No ano seguinte, ao começar a temporada de pesca, o

barco estava pronto. Para surpresa geral, era quase tão fácil

de manobrar quanto o modelo tradicional. Mais: como o

novo barco era muito mais estável que os modelos antigos,

podia-se usar vela mesmo em dias de vento mais forte. Não

demorou para que Pesco e Garacaius pudessem viajar para

mais longe e alcançar áreas de pesca até então inacessíveis.

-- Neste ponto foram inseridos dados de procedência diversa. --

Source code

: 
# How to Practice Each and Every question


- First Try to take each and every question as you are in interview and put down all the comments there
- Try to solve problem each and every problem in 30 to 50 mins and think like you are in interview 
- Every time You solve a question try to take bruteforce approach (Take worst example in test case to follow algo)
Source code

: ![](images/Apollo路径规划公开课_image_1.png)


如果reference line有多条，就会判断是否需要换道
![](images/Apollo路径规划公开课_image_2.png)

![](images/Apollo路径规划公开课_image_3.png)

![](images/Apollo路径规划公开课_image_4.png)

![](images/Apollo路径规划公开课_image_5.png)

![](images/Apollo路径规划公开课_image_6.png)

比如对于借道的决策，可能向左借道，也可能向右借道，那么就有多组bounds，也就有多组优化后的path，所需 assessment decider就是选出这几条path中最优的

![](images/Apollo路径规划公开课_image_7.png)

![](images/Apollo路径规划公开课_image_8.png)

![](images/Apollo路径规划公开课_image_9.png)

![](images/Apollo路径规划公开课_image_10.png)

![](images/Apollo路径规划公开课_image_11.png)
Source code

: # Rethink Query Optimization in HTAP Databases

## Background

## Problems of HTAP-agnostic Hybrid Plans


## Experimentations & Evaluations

Numa dessas viagens mais longas, afinal, Pesco contou a

Garacaius como o encontrou, ainda bebê, abandonado na

floresta. Entretanto, não se sabe com certeza se falou, ou

não, sobre a bolsinha mágica. O que se sabe, sim, é que

Pesco e Garacaius passaram a trazer cada vez mais peixe;

numa das viagens os dois pescaram mais peixe que todos

os outros pescadores da aldeia juntos.

Pela primeira vez em sua longa vida de labuta, Pesco

tinha dinheiro para passar os fins de semana no bar da

aldeia, bebendo como se cada garrafa fosse a última, como

se não houvesse dia seguinte, beliscando todas as moças

que passassem por ele. Certa noite, depois de muito beber,

o pobre Pesco voltava para casa. No caminho, tropeçou e

caiu num buraco, cheio de água de chuva. Más línguas

diziam que já estava morto ao cair na água.

As más línguas diziam também que Pesco, embriagado,

contara que Garacaius havia usado artifícios sobrenaturais

para encher as redes. Que os dois discutiram. Que houve

briga. O fato é que Pesco, o velho pescador, completamente

embriagado, morreu afogado em um palmo de água. E

Garacaius, de repente, virou suspeito. A família de Pesco o

acusou do crime, menos de um mês depois de tanto ter-lhe

agradecido por haver mudado a sorte de todos.

Uma semana após a morte de Pesco, Garacaius carregou

seus poucos pertences e partiu com seu barco em direção

ao Oeste, rumo ao alto-mar. Os pescadores que

remendavam as redes na ponta do píer levantavam a

cabeça, de tempos em tempos, para ver afastar-se aquela

vela solitária. A vela foi ficando cada vez menor, até

transformar-se num pequeno ponto branco no mar

dourado pelo crepúsculo e desaparecer.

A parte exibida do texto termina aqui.